The basic idea behind this framework is the following. Suppose that we have a bunch of widgets, and we want to compose these widgets. If we are lucky, given two widgets there is a natural way of composing them. This is the case if the widgets are elements of a monoid; we simply use the monoid operation. This is also the case if the widgets are morphisms in a category; if the domain and codomain of two widgets match up, then they can be composed. More generally, n-morphisms in a higher category also have natural ways of composition.

However, there is not always a canonical way of composing widgets. For instance, let R be a commutative ring, and let a and b be elements of R. Then there are many ways to compose them: we could add them, subtract them, multiply them, etc. In fact any element of the free commutative ring \mathbb{Z}[x,y] gives a way of composing a pair of elements in a commutative ring. For instance, x^2 + xy - y^2, when applied to a and b, gives a^2 + ab - b^2. Note that there is nothing special here about the fact that we started with two elements of R; we could start with as many elements of R as we liked, say, a_1,\ldots,a_n, and any element of \mathbb{Z}[x_1,\ldots,x_n] would give a ‘way of composing’ a_1,\ldots,a_n.

The reader familiar with universal algebra should recognize that this situation is very general: we could do the exact same thing with vector spaces, modules, groups, algebras, or any more exotic structures that support a notion of ‘free algebra on n variables’.

Let’s also discuss a less algebraic example. A point process X on a subset of Euclidean space A \subseteq \mathbb{R}^n can be described as an assignment of a \mathbb{N}-valued random variable X_U to each measurable set U \subseteq A that is countably additive under disjoint union of measurable sets.

The interpretation is that a point process gives a random collection of points in A, and X_U counts how many points fall in U. Moreover, this collection of points cannot have a limit point; there cannot be infinitely many points in any compact subset of A.

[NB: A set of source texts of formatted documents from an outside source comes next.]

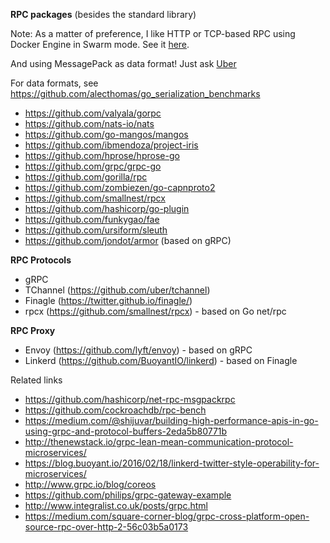**RPC packages** (besides the standard library)

Note: As a matter of preference, I like HTTP or TCP-based RPC using Docker Engine in Swarm mode. See it [here](https://github.com/ibmendoza/go-examples/blob/master/docker/lesson1.md).

And using MessagePack as data format! Just ask [Uber](http://highscalability.com/blog/2016/3/21/to-compress-or-not-to-compress-that-was-ubers-question.html)

For data formats, see https://github.com/alecthomas/go_serialization_benchmarks

- https://github.com/valyala/gorpc
- https://github.com/nats-io/nats
- https://github.com/go-mangos/mangos
- https://github.com/ibmendoza/project-iris
- https://github.com/hprose/hprose-go
- https://github.com/grpc/grpc-go
- https://github.com/gorilla/rpc
- https://github.com/zombiezen/go-capnproto2
- https://github.com/smallnest/rpcx
- https://github.com/hashicorp/go-plugin
- https://github.com/funkygao/fae
- https://github.com/ursiform/sleuth
- https://github.com/jondot/armor (based on gRPC)

**RPC Protocols**

- gRPC
- TChannel (https://github.com/uber/tchannel)
- Finagle (https://twitter.github.io/finagle/)
- rpcx (https://github.com/smallnest/rpcx) - based on Go net/rpc

**RPC Proxy**

- Envoy (https://github.com/lyft/envoy) - based on gRPC
- Linkerd (https://github.com/BuoyantIO/linkerd) - based on Finagle

Related links

- https://github.com/hashicorp/net-rpc-msgpackrpc
- https://github.com/cockroachdb/rpc-bench
- https://medium.com/@shijuvar/building-high-performance-apis-in-go-using-grpc-and-protocol-buffers-2eda5b80771b
- http://thenewstack.io/grpc-lean-mean-communication-protocol-microservices/
- https://blog.buoyant.io/2016/02/18/linkerd-twitter-style-operability-for-microservices/
- http://www.grpc.io/blog/coreos
- https://github.com/philips/grpc-gateway-example
- http://www.integralist.co.uk/posts/grpc.html
- https://medium.com/square-corner-blog/grpc-cross-platform-open-source-rpc-over-http-2-56c03b5a0173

Now suppose that f \colon B \to A and g \colon C \to A are rigid embeddings such that f(B) \cap g(C) = \emptyset, and that X is a point process on B and Y is a point process on C. Then we can define a new point process Z on A (assuming that X and Y are independent) by letting

Z_U = X_{f^{-1}(U)}+ Y_{g^{-1}(U)}

This is the union of the point process X running in f(B) and the point process Y running in g(C).

Composing two point processes

The precise details here are not so important: what I want to display is the intuition that we are geometrically composing things that ‘live on’ a space. The embeddings f and g give us a way of gluing together a point process on B and a point process on C to get a point process on A. We could have picked something else that lives on a space, like a scalar/vector field, but I chose point processes because they are easy to visualize and composing them is fairly simple (when composing vector fields one has to be careful that they ‘match’ at the edges).

Operads

In all of the examples in the previous section, we have things that we want to compose, and ways of composing them. This situation is formalized by operads and operad algebras (which we will define very shortly). However, the confusing part is that the operad part corresponds to'”ways of composing them’, and the operad algebra part corresponds to ‘things we want to compose’. Thus, the mathematics is somewhat ‘flipped’ from the way of thinking that comes naturally; we first think about the ways of composing things, and then we think about what things we want to compose, rather than first thinking about the things we want to compose and only later thinking about the ways of composing them!

Unfortunately, this is the logical way of presenting operads and operad algebras; we must define what an operad is before we can talk about their algebras, even if what we really care about is the algebras. Thus, without further ado, let us define what an operad is.

An operad \mathcal{O} consists of a collection \mathcal{O}_0 of types (which are abstract, just like the ‘objects’ in a category are abstract), and for every list of types X_1,\ldots,X_n,Y \in \mathcal{O}_0, a collection of operations \mathcal{O}(X_1,\ldots,X_n;Y).

These operations are the ‘ways of composing things’, but they themselves can be composed by ‘feeding into’ each other, in the following way.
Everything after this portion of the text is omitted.